Reply only with how many lines in these entries hold the string "effacer".

===== Information shown =====

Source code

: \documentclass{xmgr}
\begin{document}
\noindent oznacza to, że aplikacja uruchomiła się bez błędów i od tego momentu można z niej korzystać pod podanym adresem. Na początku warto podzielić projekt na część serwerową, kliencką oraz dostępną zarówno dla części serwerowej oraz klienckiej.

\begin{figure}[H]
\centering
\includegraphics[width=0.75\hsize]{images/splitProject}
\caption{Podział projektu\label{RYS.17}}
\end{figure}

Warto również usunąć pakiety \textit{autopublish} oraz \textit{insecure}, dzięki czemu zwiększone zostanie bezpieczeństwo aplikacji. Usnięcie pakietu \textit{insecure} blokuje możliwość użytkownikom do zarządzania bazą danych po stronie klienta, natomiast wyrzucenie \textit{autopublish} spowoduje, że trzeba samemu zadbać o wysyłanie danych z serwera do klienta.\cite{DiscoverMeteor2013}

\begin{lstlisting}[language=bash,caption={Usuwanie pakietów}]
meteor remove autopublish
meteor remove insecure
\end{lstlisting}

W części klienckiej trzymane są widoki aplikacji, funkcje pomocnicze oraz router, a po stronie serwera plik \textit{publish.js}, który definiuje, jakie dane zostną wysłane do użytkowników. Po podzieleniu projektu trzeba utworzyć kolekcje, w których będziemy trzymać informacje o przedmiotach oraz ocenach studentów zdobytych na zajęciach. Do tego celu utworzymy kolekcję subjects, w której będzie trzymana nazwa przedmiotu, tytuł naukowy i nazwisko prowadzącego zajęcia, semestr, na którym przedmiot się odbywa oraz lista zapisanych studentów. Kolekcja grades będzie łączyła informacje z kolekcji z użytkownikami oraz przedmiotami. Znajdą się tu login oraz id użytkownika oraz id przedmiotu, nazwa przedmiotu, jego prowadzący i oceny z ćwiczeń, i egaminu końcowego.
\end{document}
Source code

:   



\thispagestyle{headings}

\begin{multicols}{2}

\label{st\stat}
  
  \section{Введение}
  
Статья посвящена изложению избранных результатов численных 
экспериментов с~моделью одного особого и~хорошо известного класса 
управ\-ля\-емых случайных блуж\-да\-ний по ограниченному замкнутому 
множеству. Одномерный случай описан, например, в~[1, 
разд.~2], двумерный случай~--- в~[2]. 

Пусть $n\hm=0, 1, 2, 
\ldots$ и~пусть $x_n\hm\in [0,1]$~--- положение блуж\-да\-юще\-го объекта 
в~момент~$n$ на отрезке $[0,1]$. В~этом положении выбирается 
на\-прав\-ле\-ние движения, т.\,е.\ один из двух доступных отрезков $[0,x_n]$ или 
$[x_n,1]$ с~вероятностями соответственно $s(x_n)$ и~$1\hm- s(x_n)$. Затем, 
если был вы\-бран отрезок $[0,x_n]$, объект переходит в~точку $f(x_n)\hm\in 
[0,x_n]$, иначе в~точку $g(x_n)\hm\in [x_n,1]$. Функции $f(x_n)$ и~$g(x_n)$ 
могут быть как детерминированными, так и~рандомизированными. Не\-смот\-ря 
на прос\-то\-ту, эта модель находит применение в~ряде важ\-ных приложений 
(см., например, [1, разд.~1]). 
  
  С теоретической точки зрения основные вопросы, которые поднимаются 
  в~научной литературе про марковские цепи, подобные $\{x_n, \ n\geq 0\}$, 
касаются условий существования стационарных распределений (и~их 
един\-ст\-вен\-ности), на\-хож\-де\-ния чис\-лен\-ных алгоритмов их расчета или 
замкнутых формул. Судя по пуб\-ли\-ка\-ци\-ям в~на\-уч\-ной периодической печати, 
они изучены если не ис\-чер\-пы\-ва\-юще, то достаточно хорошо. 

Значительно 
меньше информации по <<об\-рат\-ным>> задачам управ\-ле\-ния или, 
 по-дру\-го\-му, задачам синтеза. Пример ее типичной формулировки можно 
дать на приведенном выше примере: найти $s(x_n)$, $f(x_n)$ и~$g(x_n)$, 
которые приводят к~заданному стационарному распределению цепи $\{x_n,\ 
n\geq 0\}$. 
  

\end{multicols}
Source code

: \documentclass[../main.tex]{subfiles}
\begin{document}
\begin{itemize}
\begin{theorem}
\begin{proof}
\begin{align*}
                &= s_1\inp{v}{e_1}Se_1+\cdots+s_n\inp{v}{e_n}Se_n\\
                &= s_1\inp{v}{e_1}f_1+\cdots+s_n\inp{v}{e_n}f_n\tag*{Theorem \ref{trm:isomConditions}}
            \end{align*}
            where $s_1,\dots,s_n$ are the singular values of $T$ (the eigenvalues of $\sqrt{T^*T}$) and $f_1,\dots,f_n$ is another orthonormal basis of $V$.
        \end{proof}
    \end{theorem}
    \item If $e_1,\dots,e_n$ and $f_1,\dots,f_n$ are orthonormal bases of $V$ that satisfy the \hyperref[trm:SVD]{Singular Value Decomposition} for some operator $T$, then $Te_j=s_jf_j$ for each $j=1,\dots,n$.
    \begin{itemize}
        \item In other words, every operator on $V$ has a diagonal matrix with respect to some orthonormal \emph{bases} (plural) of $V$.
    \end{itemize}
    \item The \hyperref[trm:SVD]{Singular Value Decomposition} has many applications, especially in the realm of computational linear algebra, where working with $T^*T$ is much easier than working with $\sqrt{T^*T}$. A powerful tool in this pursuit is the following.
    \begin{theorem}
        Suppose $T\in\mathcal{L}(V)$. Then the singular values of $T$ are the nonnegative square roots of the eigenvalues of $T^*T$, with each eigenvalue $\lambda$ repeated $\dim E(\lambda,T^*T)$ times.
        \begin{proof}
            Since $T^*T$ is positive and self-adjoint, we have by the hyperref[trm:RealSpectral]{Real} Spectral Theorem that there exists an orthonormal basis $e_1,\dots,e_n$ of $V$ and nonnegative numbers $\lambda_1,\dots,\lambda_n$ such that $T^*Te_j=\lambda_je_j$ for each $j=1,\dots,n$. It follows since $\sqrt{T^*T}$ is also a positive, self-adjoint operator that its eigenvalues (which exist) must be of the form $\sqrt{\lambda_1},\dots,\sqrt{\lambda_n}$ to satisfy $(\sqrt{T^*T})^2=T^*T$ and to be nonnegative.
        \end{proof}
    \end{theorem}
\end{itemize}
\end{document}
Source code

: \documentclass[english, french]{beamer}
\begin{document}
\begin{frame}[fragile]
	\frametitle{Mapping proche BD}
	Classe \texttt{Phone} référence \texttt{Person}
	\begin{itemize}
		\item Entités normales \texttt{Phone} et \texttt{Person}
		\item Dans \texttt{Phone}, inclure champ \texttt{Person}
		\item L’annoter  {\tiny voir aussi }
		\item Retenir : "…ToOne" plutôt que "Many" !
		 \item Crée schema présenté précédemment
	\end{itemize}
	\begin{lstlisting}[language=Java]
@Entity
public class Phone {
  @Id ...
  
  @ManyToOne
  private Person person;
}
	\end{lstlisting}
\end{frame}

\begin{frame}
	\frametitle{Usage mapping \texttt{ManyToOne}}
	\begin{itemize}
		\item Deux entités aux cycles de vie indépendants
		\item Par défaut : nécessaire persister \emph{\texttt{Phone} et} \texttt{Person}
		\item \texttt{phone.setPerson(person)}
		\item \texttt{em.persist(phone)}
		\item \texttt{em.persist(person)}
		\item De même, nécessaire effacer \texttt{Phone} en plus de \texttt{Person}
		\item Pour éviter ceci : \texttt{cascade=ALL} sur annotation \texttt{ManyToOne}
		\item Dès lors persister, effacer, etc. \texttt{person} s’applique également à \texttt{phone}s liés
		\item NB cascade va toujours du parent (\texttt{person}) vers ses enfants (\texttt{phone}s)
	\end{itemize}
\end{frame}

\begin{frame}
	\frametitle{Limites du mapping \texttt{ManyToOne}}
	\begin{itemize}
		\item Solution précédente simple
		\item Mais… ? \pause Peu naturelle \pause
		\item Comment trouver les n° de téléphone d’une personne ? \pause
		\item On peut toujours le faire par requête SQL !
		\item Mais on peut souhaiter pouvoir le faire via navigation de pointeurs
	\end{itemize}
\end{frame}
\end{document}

=====

Written solution
2